[EXERCISE INSTRUCTIONS]
Please copy, exactly as they appear below, the lines from the one containing "### 2. CISA预算削减的争议与影响" through the one containing "### 4. 公私合作与政策方向的矛盾".

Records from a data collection
━━━━━━━━━━━━━━━━━━━━
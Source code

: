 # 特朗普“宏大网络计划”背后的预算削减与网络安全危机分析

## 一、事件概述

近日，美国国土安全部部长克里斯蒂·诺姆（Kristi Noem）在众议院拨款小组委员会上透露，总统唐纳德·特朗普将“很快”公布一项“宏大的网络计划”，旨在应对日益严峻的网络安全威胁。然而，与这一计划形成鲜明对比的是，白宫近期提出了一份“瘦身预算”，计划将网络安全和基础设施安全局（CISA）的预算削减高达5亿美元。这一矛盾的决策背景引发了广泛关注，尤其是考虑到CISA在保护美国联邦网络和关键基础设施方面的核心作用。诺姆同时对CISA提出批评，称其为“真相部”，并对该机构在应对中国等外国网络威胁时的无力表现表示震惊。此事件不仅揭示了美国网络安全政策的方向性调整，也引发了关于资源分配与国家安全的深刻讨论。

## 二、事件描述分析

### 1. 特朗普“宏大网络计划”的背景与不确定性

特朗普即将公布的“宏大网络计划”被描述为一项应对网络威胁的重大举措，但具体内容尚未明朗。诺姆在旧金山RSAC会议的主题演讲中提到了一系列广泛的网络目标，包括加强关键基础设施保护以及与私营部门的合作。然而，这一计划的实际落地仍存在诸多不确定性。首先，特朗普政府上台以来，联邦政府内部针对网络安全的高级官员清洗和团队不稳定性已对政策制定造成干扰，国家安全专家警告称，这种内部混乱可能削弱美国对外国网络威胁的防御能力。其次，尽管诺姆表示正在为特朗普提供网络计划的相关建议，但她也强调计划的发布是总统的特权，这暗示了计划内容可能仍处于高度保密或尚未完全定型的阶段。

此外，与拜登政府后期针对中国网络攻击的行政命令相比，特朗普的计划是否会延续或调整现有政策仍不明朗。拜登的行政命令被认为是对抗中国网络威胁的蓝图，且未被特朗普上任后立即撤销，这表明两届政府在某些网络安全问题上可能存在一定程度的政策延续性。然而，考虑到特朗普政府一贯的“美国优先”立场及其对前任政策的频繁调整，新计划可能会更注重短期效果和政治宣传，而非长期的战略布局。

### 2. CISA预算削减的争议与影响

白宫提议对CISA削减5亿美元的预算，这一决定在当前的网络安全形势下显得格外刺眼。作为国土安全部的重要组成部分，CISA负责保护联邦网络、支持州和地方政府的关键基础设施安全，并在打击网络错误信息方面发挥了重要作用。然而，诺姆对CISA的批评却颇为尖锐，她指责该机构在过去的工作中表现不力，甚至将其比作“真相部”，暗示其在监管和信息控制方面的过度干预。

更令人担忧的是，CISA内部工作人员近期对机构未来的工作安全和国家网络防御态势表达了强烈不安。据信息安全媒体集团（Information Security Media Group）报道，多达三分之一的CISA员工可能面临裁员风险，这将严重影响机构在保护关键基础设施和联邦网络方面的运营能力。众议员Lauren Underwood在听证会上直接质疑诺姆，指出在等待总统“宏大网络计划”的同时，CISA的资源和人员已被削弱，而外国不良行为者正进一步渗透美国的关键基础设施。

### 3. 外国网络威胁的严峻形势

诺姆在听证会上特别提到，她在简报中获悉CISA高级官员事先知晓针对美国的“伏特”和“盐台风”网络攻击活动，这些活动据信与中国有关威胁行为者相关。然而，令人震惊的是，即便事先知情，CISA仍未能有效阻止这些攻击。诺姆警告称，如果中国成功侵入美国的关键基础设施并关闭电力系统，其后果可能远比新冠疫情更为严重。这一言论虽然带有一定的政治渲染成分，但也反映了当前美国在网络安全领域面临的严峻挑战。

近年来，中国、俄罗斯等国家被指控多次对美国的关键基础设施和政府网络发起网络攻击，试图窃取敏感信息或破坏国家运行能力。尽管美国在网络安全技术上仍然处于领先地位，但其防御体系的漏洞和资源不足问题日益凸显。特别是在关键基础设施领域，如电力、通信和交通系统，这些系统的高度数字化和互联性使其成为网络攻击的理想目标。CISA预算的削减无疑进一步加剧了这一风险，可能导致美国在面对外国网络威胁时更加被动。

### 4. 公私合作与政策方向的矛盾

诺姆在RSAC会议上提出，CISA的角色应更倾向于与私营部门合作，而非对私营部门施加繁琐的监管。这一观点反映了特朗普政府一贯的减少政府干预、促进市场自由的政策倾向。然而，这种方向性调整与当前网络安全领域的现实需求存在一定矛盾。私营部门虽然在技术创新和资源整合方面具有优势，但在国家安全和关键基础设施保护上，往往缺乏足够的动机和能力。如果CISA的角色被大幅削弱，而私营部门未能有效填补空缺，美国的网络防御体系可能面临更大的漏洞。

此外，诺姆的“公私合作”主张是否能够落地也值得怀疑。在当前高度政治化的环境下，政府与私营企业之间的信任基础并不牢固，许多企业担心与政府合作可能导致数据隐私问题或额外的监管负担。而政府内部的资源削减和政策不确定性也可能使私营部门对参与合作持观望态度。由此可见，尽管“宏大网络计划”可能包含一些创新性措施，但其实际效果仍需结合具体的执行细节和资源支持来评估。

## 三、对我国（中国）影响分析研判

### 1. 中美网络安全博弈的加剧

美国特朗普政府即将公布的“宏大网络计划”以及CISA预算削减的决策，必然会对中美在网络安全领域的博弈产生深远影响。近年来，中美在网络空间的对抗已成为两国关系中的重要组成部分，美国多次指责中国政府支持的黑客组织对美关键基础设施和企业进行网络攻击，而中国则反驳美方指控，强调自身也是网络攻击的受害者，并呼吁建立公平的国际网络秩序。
━━━━━━━━━━━━━━━━━━━━
[FINISHED TASK]
### 2. CISA预算削减的争议与影响

白宫提议对CISA削减5亿美元的预算，这一决定在当前的网络安全形势下显得格外刺眼。作为国土安全部的重要组成部分，CISA负责保护联邦网络、支持州和地方政府的关键基础设施安全，并在打击网络错误信息方面发挥了重要作用。然而，诺姆对CISA的批评却颇为尖锐，她指责该机构在过去的工作中表现不力，甚至将其比作“真相部”，暗示其在监管和信息控制方面的过度干预。

更令人担忧的是，CISA内部工作人员近期对机构未来的工作安全和国家网络防御态势表达了强烈不安。据信息安全媒体集团（Information Security Media Group）报道，多达三分之一的CISA员工可能面临裁员风险，这将严重影响机构在保护关键基础设施和联邦网络方面的运营能力。众议员Lauren Underwood在听证会上直接质疑诺姆，指出在等待总统“宏大网络计划”的同时，CISA的资源和人员已被削弱，而外国不良行为者正进一步渗透美国的关键基础设施。

### 3. 外国网络威胁的严峻形势

诺姆在听证会上特别提到，她在简报中获悉CISA高级官员事先知晓针对美国的“伏特”和“盐台风”网络攻击活动，这些活动据信与中国有关威胁行为者相关。然而，令人震惊的是，即便事先知情，CISA仍未能有效阻止这些攻击。诺姆警告称，如果中国成功侵入美国的关键基础设施并关闭电力系统，其后果可能远比新冠疫情更为严重。这一言论虽然带有一定的政治渲染成分，但也反映了当前美国在网络安全领域面临的严峻挑战。

近年来，中国、俄罗斯等国家被指控多次对美国的关键基础设施和政府网络发起网络攻击，试图窃取敏感信息或破坏国家运行能力。尽管美国在网络安全技术上仍然处于领先地位，但其防御体系的漏洞和资源不足问题日益凸显。特别是在关键基础设施领域，如电力、通信和交通系统，这些系统的高度数字化和互联性使其成为网络攻击的理想目标。CISA预算的削减无疑进一步加剧了这一风险，可能导致美国在面对外国网络威胁时更加被动。

### 4. 公私合作与政策方向的矛盾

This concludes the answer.